Exercise instructions – Range to output from the entries below: the line containing "# Welcome to" through the line containing "2. Clone the". Set it down exactly, ends included, nothing else.

________________________

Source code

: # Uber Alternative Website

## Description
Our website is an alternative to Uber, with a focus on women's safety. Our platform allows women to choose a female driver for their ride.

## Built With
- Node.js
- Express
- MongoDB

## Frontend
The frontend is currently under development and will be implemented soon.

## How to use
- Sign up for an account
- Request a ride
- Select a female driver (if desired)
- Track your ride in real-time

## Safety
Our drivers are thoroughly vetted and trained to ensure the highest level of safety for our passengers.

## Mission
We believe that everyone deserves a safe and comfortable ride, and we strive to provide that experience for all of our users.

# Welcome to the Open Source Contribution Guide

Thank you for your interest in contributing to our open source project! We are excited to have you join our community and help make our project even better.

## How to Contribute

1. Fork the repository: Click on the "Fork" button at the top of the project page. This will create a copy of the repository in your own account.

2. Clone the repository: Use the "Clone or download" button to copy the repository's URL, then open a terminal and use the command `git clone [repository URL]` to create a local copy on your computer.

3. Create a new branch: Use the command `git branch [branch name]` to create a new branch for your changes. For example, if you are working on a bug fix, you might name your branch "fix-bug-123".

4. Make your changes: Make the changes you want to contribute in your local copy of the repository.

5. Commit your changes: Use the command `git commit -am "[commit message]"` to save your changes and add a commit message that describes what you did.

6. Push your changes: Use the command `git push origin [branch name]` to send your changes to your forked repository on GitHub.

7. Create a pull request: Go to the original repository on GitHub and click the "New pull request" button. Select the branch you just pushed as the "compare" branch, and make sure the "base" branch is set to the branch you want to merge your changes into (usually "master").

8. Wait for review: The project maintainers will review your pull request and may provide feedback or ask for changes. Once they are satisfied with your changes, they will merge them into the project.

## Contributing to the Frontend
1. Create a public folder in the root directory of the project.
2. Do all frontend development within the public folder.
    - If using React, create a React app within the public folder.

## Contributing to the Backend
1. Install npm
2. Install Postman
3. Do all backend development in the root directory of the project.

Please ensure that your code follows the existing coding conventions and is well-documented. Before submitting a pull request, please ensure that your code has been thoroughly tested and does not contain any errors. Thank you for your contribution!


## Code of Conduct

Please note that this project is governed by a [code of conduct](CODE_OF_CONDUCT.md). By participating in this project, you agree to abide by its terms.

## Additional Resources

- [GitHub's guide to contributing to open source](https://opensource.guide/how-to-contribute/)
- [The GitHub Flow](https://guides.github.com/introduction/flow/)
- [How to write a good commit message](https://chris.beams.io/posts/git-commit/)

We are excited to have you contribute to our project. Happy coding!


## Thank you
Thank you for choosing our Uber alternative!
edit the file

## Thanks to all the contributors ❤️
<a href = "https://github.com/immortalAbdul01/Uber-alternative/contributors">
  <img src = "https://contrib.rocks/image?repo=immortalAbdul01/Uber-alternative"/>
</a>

________________________

Result of this exercise –
# Welcome to the Open Source Contribution Guide

Thank you for your interest in contributing to our open source project! We are excited to have you join our community and help make our project even better.

## How to Contribute

1. Fork the repository: Click on the "Fork" button at the top of the project page. This will create a copy of the repository in your own account.

2. Clone the repository: Use the "Clone or download" button to copy the repository's URL, then open a terminal and use the command `git clone [repository URL]` to create a local copy on your computer.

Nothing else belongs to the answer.